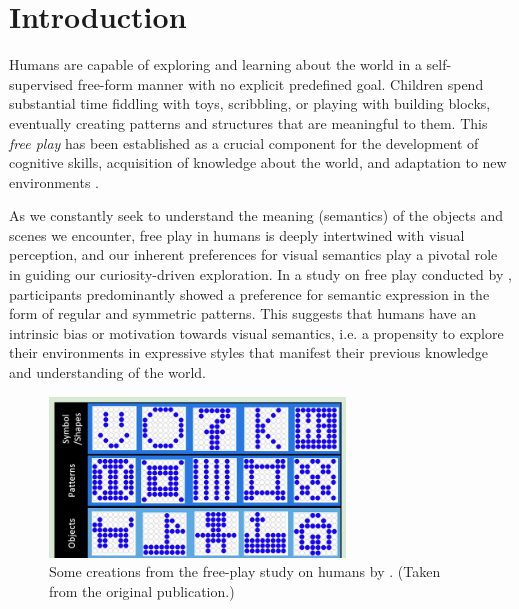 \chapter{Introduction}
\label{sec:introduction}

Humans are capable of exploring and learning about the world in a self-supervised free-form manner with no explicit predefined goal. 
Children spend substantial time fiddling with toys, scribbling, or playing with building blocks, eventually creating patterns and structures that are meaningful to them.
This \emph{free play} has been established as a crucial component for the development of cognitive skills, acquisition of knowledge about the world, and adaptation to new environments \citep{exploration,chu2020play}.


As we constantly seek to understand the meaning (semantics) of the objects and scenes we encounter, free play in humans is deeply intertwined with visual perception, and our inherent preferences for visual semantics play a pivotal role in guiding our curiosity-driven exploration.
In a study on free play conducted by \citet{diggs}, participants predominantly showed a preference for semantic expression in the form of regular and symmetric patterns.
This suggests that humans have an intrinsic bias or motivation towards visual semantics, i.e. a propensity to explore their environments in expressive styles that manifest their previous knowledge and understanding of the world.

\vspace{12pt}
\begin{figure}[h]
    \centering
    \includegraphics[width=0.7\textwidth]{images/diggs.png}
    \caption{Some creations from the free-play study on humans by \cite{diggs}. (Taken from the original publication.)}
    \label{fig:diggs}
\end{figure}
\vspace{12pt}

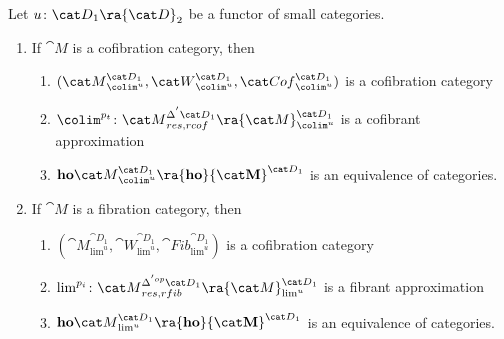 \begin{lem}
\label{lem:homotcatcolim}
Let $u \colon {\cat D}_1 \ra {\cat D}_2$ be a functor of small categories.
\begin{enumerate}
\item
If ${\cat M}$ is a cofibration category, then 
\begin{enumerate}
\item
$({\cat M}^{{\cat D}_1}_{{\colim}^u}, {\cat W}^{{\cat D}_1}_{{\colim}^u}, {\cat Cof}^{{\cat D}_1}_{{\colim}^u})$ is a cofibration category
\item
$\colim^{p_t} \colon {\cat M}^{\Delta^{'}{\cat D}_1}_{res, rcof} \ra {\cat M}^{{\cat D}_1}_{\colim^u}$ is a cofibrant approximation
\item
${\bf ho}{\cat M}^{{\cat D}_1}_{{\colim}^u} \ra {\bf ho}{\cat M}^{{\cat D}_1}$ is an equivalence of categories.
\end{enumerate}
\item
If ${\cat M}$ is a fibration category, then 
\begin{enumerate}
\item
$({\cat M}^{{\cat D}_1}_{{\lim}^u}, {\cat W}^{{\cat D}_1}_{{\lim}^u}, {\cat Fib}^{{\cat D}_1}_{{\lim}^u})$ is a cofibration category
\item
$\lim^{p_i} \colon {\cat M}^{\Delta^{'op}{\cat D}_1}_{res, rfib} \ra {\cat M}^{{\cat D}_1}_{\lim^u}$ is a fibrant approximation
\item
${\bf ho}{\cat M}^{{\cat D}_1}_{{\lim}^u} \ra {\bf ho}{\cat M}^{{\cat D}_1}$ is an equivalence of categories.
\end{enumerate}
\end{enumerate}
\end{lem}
_ _ _
Exercise objective
Tally every line in the listing that holds "equivalence" and answer with the total only.

Worked solution
2